But that was his pixie-dust era. ABC, which Eisner bought for $19 billion in 1996, swung from earning $1 billion in operating income in 2000 to losing $36 million last year. Eisner blew at least $1.6 billion on Internet ventures, including the Go.com portal, and in 2001 he paid $5.2 billion for the Fox Family Channel (considered a high sum), which was renamed ABC Family and proceeded to slump in the ratings. None of this has been lost on investors: Disney stock wobbles at around $22 a share, half the heights it reached in 1998 and 2000.

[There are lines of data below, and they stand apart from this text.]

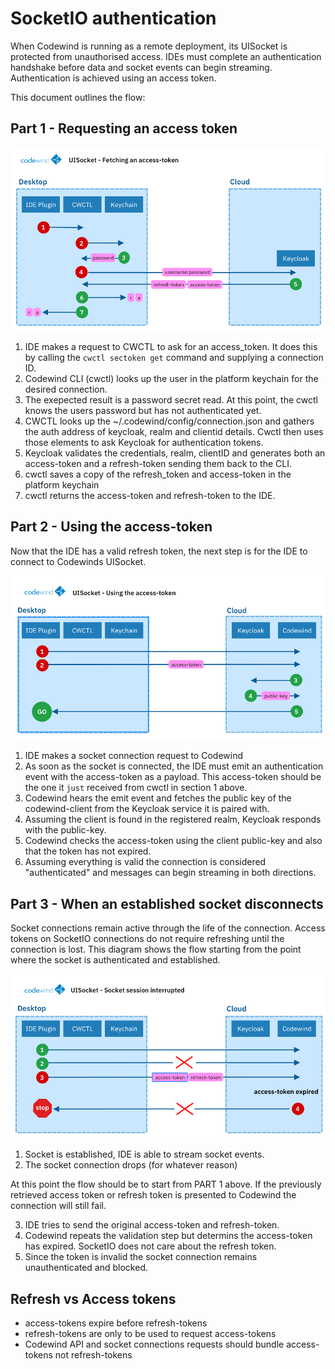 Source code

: 
# SocketIO authentication

When Codewind is running as a remote deployment, its UISocket is protected from unauthorised access. IDEs must complete an authentication handshake before data and socket events can begin streaming. Authentication is achieved using an access token. 

This document outlines the flow:

## Part 1 - Requesting an access token

![](media/security-socketio/1-fetching-access-token.png)

1. IDE makes a request to CWCTL to ask for an access_token.  It does this by calling the `cwctl sectoken get` command and supplying a connection ID.
2. Codewind CLI (cwctl) looks up the user in the platform keychain for the desired connection.
3. The exepected result is a password secret read. At this point,  the cwctl knows the users password but has not authenticated yet. 
4. CWCTL  looks up the ~/.codewind/config/connection.json and gathers the auth address of keycloak, realm and clientid details.  Cwctl then uses those elements to ask Keycloak for authentication tokens.
5. Keycloak validates the credentials, realm, clientID and generates both an access-token and a refresh-token sending them back to the CLI.
6. cwctl saves a copy of the refresh_token and access-token in the platform keychain
7. cwctl returns the access-token and refresh-token to the IDE.

## Part 2 - Using the access-token

Now that the IDE has a valid refresh token,  the next step is for the IDE to connect to Codewinds UISocket.

![](media/security-socketio/2-using-access-token.png)


1. IDE makes a socket connection request to Codewind
2. As soon as the socket is connected, the IDE must emit an authentication event with the access-token as a payload.  This access-token should be the one it `just` received from cwctl in section 1 above.
3. Codewind hears the emit event and fetches the public key of the codewind-client from the Keycloak service it is paired with.
4. Assuming the client is found in the registered realm, Keycloak responds with the public-key.
5. Codewind checks the access-token using the client public-key and also that the token has not expired.
6. Assuming everything is valid the connection is considered "authenticated" and messages can begin streaming in both directions.


## Part 3 - When an established socket disconnects

Socket connections remain active through the life of the connection. Access tokens on SocketIO connections do not require refreshing until the connection is lost. This diagram shows the flow starting from the point where the socket is authenticated and established. 

![](media/security-socketio/3-session-interrupted.png)

1.  Socket is established, IDE is able to stream socket events.
2.  The socket connection drops (for whatever reason)

At this point the flow should be to start from PART 1 above. If the previously retrieved access token or refresh token is presented to Codewind the connection will still fail.

3. IDE tries to send the original access-token and refresh-token.
4. Codewind repeats the validation step but determins the access-token has expired. SocketIO does not care about the refresh token.
5. Since the token is invalid the socket connection remains unauthenticated and blocked.


## Refresh vs Access tokens

* access-tokens expire before refresh-tokens
* refresh-tokens are only to be used to request access-tokens
* Codewind API and socket connections requests should bundle access-tokens not refresh-tokens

The departing Disney rubbed it in by releasing a resignation letter to Eisner in which he said, "It is my sincere belief that it is you who should be leaving and not me," and listing seven grievances against Eisner. Disney blamed him for building theme parks "on the cheap," for presiding over a "creative brain drain," and for squandering the Disney name by creating a perception that the company is "rapacious, soulless and always looking for the 'quick buck.'" Dissent from Eisner's micromanagement style comes from other corners of the Mouse House too. Harvey Weinstein, co-chairman of Disney-owned Miramax Films, has told National Public Radio that if Eisner let him and Miramax go, "that might be a cause for celebration in all quarters, ours included."

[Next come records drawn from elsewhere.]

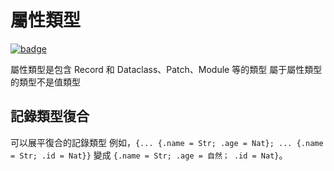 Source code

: # 屬性類型

[![badge](https://img.shields.io/endpoint.svg?url=https%3A%2F%2Fgezf7g7pd5.execute-api.ap-northeast-1.amazonaws.com%2Fdefault%2Fsource_up_to_date%3Fowner%3Derg-lang%26repos%3Derg%26ref%3Dmain%26path%3Ddoc/EN/syntax/type/09_attributive.md%26commit_hash%3D412a6fd1ea507a7afa1304bcef642dfe6b3a0872)](https://gezf7g7pd5.execute-api.ap-northeast-1.amazonaws.com/default/source_up_to_date?owner=erg-lang&repos=erg&ref=main&path=doc/EN/syntax/type/09_attributive.md&commit_hash=412a6fd1ea507a7afa1304bcef642dfe6b3a0872)

屬性類型是包含 Record 和 Dataclass、Patch、Module 等的類型
屬于屬性類型的類型不是值類型

## 記錄類型復合

可以展平復合的記錄類型
例如，`{... {.name = Str; .age = Nat}; ... {.name = Str; .id = Nat}}` 變成 `{.name = Str; .age = 自然； .id = Nat}`。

While Eisner declined to be interviewed, a company executive claimed that Roy Disney was sniping from a weak position, that he was less interested in what happened at company headquarters in Burbank, Calif., than in sailing his yacht off the coast of Ireland, where he owns a large home in County Cork. "Roy has not opened his mouth at a board meeting in years," the executive said. "And Stanley would only complain incessantly and never offer alternatives."

Disney may have missed his best shot at Eisner last year, when the stock was hitting six-year lows and Eisner faced heavy pressure for chairing a board widely considered to be one of the least independent in corporate America. One of his survival tactics was to consent to reforms, paring the board from 17 to 13 members and setting up a long-awaited succession plan (Eisner has hinted that Disney president and COO Robert Iger will be next, though he reportedly keeps the name of his chosen successor in a closely guarded sealed envelope). To remove appearances that it was a rubber-stamp board, he did not renominate such directors as actor Sidney Poitier and architect Robert A.M. Stern. But another board member was conspicuously absent from the slate this year: Andrea Van de Kamp, chairman of Sotheby's West Coast and a harsh Eisner critic. Even the latest board addition, John Chen, CEO of Sybase, told a Bloomberg reporter, "Disney's board independence isn't very good."